EXTRACTED ENTRIES:

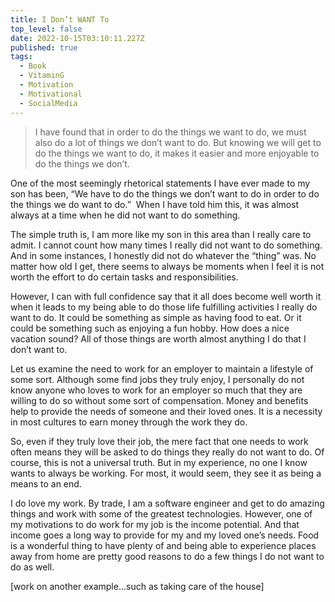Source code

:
 ```yaml
---
title: I Don’t WANT To
top_level: false
date: 2022-10-15T03:10:11.227Z
published: true
tags:
  - Book
  - VitaminG
  - Motivation
  - Motivational
  - SocialMedia
---
```

> I have found that in order to do the things we want to do, we must also do a lot of things we don’t want to do. But knowing we will get to do the things we want to do, it makes it easier and more enjoyable to do the things we don’t.

One of the most seemingly rhetorical statements I have ever made to my son has been, “We have to do the things we don’t want to do in order to do the things we do want to do.”  When I have told him this, it was almost always at a time when he did not want to do something. 

The simple truth is, I am more like my son in this area than I really care to admit. I cannot count how many times I really did not want to do something. And in some instances, I honestly did not do whatever the “thing” was. No matter how old I get, there seems to always be moments when I feel it is not worth the effort to do certain tasks and responsibilities.

However, I can with full confidence say that it all does become well worth it when it leads to my being able to do those life fulfilling activities I really do want to do. It could be something as simple as having food to eat. Or it could be something such as enjoying a fun hobby. How does a nice vacation sound? All of those things are worth almost anything I do that I don’t want to.

Let us examine the need to work for an employer to maintain a lifestyle of some sort. Although some find jobs they truly enjoy, I personally do not know anyone who loves to work for an employer so much that they are willing to do so without some sort of compensation. Money and benefits help to provide the needs of someone and their loved ones. It is a necessity in most cultures to earn money through the work they do.

So, even if they truly love their job, the mere fact that one needs to work often means they will be asked to do things they really do not want to do. Of course, this is not a universal truth. But in my experience, no one I know wants to always be working. For most, it would seem, they see it as being a means to an end.

I do love my work. By trade, I am a software engineer and get to do amazing things and work with some of the greatest technologies. However, one of my motivations to do work for my job is the income potential. And that income goes a long way to provide for my and my loved one’s needs. Food is a wonderful thing to have plenty of and being able to experience places away from home are pretty good reasons to do a few things I do not want to do as well.

\[work on another example…such as taking care of the house]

YOUR ASSIGNMENT: Omitting the pictures, write out the material above exactly as it stands.

WRITTEN RESPONSE:
Source code

:
 ```yaml
---
title: I Don’t WANT To
top_level: false
date: 2022-10-15T03:10:11.227Z
published: true
tags:
  - Book
  - VitaminG
  - Motivation
  - Motivational
  - SocialMedia
---
```

> I have found that in order to do the things we want to do, we must also do a lot of things we don’t want to do. But knowing we will get to do the things we want to do, it makes it easier and more enjoyable to do the things we don’t.

One of the most seemingly rhetorical statements I have ever made to my son has been, “We have to do the things we don’t want to do in order to do the things we do want to do.”  When I have told him this, it was almost always at a time when he did not want to do something. 

The simple truth is, I am more like my son in this area than I really care to admit. I cannot count how many times I really did not want to do something. And in some instances, I honestly did not do whatever the “thing” was. No matter how old I get, there seems to always be moments when I feel it is not worth the effort to do certain tasks and responsibilities.

However, I can with full confidence say that it all does become well worth it when it leads to my being able to do those life fulfilling activities I really do want to do. It could be something as simple as having food to eat. Or it could be something such as enjoying a fun hobby. How does a nice vacation sound? All of those things are worth almost anything I do that I don’t want to.

Let us examine the need to work for an employer to maintain a lifestyle of some sort. Although some find jobs they truly enjoy, I personally do not know anyone who loves to work for an employer so much that they are willing to do so without some sort of compensation. Money and benefits help to provide the needs of someone and their loved ones. It is a necessity in most cultures to earn money through the work they do.

So, even if they truly love their job, the mere fact that one needs to work often means they will be asked to do things they really do not want to do. Of course, this is not a universal truth. But in my experience, no one I know wants to always be working. For most, it would seem, they see it as being a means to an end.

I do love my work. By trade, I am a software engineer and get to do amazing things and work with some of the greatest technologies. However, one of my motivations to do work for my job is the income potential. And that income goes a long way to provide for my and my loved one’s needs. Food is a wonderful thing to have plenty of and being able to experience places away from home are pretty good reasons to do a few things I do not want to do as well.

\[work on another example…such as taking care of the house]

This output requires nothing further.